Changing the Default Save Location
By default, screenshots save to the Desktop. To change this:
Using Screenshot.app (macOS Mojave+)
- Press Cmd + Shift + 5 to open Screenshot.
- Click Options.
- Under Save to, choose a different location (or click Other Location to browse).
Using Terminal
Open Terminal and run:
defaults write com.apple.screencapture location ~/Pictures/Screenshots
killall SystemUIServer
Replace ~/Pictures/Screenshots with your desired folder path. The killall SystemUIServer command restarts the screenshot service to apply the change.
Printing a Screenshot
Method 1: Open in Preview and Print
- Locate the screenshot file on your Desktop (or wherever it was saved).
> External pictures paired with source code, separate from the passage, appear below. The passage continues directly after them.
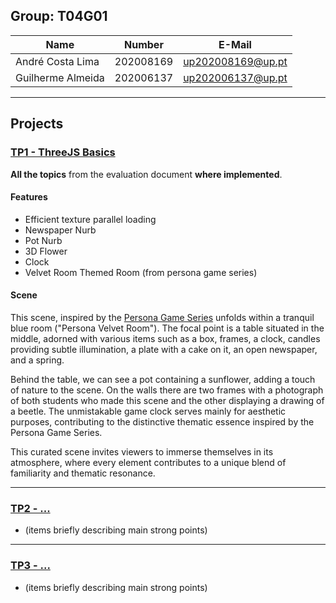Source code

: ## Group: T04G01

| Name              | Number    | E-Mail            |
| ----------------- | --------- | ----------------- |
| André Costa Lima  | 202008169 | up202008169@up.pt |
| Guilherme Almeida | 202006137 | up202006137@up.pt |

----

## Projects

### [TP1 - ThreeJS Basics](tp1)

**All the topics** from the evaluation document **where implemented**.
#### Features
- Efficient texture parallel loading
- Newspaper Nurb
- Pot Nurb
- 3D Flower
- Clock
- Velvet Room Themed Room (from persona game series)

#### Scene

This scene, inspired by the [Persona Game Series](https://en.wikipedia.org/wiki/Persona_(series)) unfolds within a tranquil blue room ("Persona Velvet Room"). The focal point is a table situated in the middle, adorned with various items such as a box, frames, a clock, candles providing subtle illumination, a plate with a cake on it, an open newspaper, and a spring.

Behind the table, we can see a pot containing a sunflower, adding a touch of nature to the scene. On the walls there are two frames with a photograph of both students who made this scene and the other displaying a drawing of a beetle. The unmistakable game clock serves mainly for aesthetic purposes, contributing to the distinctive thematic essence inspired by the Persona Game Series.

This curated scene invites viewers to immerse themselves in its atmosphere, where every element contributes to a unique blend of familiarity and thematic resonance.

-----

### [TP2 - ...](tp2)
- (items briefly describing main strong points)

----

### [TP3 - ...](tp3)
- (items briefly describing main strong points)

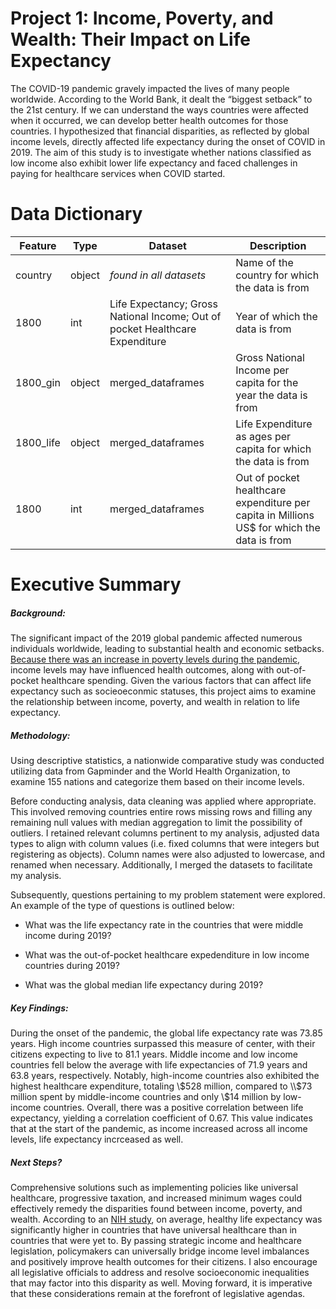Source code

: # Project 1: Income, Poverty, and Wealth: Their Impact on Life Expectancy

The COVID-19 pandemic gravely impacted the lives of many people worldwide. According to the World Bank, it dealt the “biggest setback” to the 21st century. If we can understand the ways countries were affected when it occurred, we can develop better health outcomes for those countries. I hypothesized that financial disparities, as reflected by global income levels, directly affected life expectancy during the onset of COVID in 2019. The aim of this study is to investigate whether nations classified as low income also exhibit lower life expectancy and faced challenges in paying for healthcare services when COVID started.

# Data Dictionary

|Feature|Type|Dataset|Description|
|---|---|---|---|
|country|object|_found in all datasets_|Name of the country for which the data is from| 
|1800|int|Life Expectancy; Gross National Income; Out of pocket Healthcare Expenditure|Year of which the data is from| 
|1800_gin|object|merged_dataframes|Gross National Income per capita for the year the data is from| 
|1800_life|object|merged_dataframes|Life Expenditure as ages per capita for which the data is from| 
|1800|int|merged_dataframes|Out of pocket healthcare expenditure per capita in Millions US$ for which the data is from


# Executive Summary

##### Background: 
The significant impact of the 2019 global pandemic affected numerous individuals worldwide, leading to substantial health and economic setbacks. [Because there was an increase in poverty levels during the pandemic](https://www.worldbank.org/en/news/podcast/2022/12/01/global-poverty-reduction-shared-prosperity-report-development-podcast), income levels may have influenced health outcomes, along with out-of-pocket healthcare spending. Given the various factors that can affect life expectancy such as socieoeconmic statuses, this project aims to examine the relationship between income, poverty, and wealth in relation to life expectancy. 

##### Methodology: 

Using descriptive statistics, a nationwide comparative study was conducted utilizing data from Gapminder and the World Health Organization, to examine 155 nations and categorize them based on their income levels.

Before conducting analysis, data cleaning was applied where appropriate. This involved removing countries entire rows missing rows and filling any remaining null values with median aggregation to limit the possibility of outliers. I retained relevant columns pertinent to my analysis, adjusted data types to align with column values (i.e. fixed columns that were integers but registering as objects). Column names were also adjusted to lowercase, and renamed when necessary. Additionally, I merged the datasets to facilitate my analysis.

Subsequently, questions pertaining to my problem statement were explored. An example of the type of questions is outlined below: 

- What was the life expectancy rate in the countries that were middle income during 2019?
  
- What was the out-of-pocket healthcare expedenditure in low income countries during 2019?

- What was the global median life expectancy during 2019?


##### Key Findings:
During the onset of the pandemic, the global life expectancy rate was 73.85 years. High income countries surpassed this measure of center, with their citizens expecting to live to 81.1 years. Middle income and low income countries fell below the average with life expectancies of 71.9 years and 63.8 years, respectively. Notably, high-income countries also exhibited the highest healthcare expenditure, totaling \\$528 million, compared to \\$73 million spent by middle-income countries and only \\$14 million by low-income countries. Overall, there was a positive correlation between life expectancy, yielding a correlation coefficient of 0.67. This value indicates that at the start of the pandemic, as income increased across all income levels, life expectancy incrceased as well.


##### Next Steps?
Comprehensive solutions such as implementing policies like universal healthcare, progressive taxation, and increased minimum wages could effectively remedy the disparities found between income, poverty, and wealth. According to an [NIH study](https://www.ncbi.nlm.nih.gov/pmc/articles/PMC6153391/#:~:text=On%20average%2C%20life%20expectancy%20at,and%20LEAB%2066.77%20%C2%B1%208.59), on average, healthy life expectancy was significantly higher in countries that have universal healthcare than in countries that were yet to. By passing strategic income and healthcare legislation, policymakers can universally bridge income level imbalances and positively improve health outcomes for their citizens. I also encourage all legislative officials to address and resolve socioeconomic inequalities that may factor into this disparity as well. Moving forward, it is imperative that these considerations remain at the forefront of legislative agendas.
- Double-click the file to open it in Preview (the default image viewer on macOS).
- Go to File > Print or press Cmd + P.
- In the Print dialog:
- Select your printer from the Printer dropdown.
- Choose the Paper Size (Letter, A4, etc.).
- Adjust Scaling if the screenshot is larger or smaller than the paper:
- Scale to Fit shrinks or enlarges the image to fit the page.
- Print Entire Image shows the full screenshot without cropping.
- Set Orientation to Landscape if the screenshot is wider than it is tall.
- Click Print.
Method 2: Quick Look and Print
- Select the screenshot file on the Desktop.
- Press Space to open Quick Look.
- In the Quick Look window, click the Share button (the box with an upward arrow) if available, or close Quick Look and use the File menu.
- For a more direct approach, right-click the file, hover over Quick Actions, and look for a Print option (availability varies by macOS version).
Method 3: Print from Clipboard
If you captured the screenshot to the clipboard:
- Open Preview.
- Go to File > New from Clipboard (Cmd + N).
- Preview creates a new image from the clipboard contents.
- Go to File > Print (Cmd + P).
- Configure print settings and click Print.
Method 4: Paste into a Document and Print
- Open a word processor (Pages, Word) or any application that supports images.
- Paste the clipboard screenshot with Cmd + V.
- Print the document with Cmd + P.
This method is useful when you want to add text or context around the screenshot before printing.
Annotating Screenshots Before Printing
Preview includes a powerful Markup toolbar for annotating images:
- Open the screenshot in Preview.
- Click the Markup toolbar button (a pencil-tip icon) or go to View > Show Markup Toolbar.
- Available annotation tools:
- Shapes — rectangles, ovals, lines, arrows, speech bubbles.
- Text — add text labels anywhere on the image.
- Draw — freehand drawing with pencil or pen tools.
- Highlight — emphasize areas with colored highlights.
- Crop — drag the edge handles to crop the image.
- Redact (macOS Monterey+) — permanently black out sensitive information.
- After annotating, save the file (Cmd + S) or print directly.
Printing Tips
- Landscape orientation usually works best for screenshots since screens are wider than they are tall.
- Scale to fit prevents the screenshot from being cropped. For high-resolution Retina screenshots, the image may be very large; scaling down ensures it fits on a single page.
- Print to PDF by clicking the PDF button in the bottom-left of the Print dialog and selecting Save as PDF. This is useful for sharing or archiving.
- Adjust quality in the Print dialog under printer-specific options if you need draft (faster, less ink) or high-quality output.
Quick Reference
| Action | Shortcut |
|---|---|
| Full screen to file | Cmd + Shift + 3 |
| Selected area to file | Cmd + Shift + 4 |
| Window to file | Cmd + Shift + 4, then Space |
| Full screen to clipboard | Cmd + Control + Shift + 3 |
| Selected area to clipboard | Cmd + Control + Shift + 4 |
| Screenshot toolbar | Cmd + Shift + 5 |
| Print (from any app) | Cmd + P |
| New image from clipboard | Cmd + N (in Preview) |
Zusammenfassung
To print a screenshot on a Mac, first capture it using Cmd+Shift+3 (full screen), Cmd+Shift+4 (selected area), or Cmd+Shift+5 (screenshot toolbar). The screenshot saves to your Desktop as a PNG file by default. Open it in Preview, optionally annotate it with the Markup toolbar, then press Cmd+P to print. For quicker workflows, capture directly to the clipboard with the added Control key and paste into Preview or a document before printing.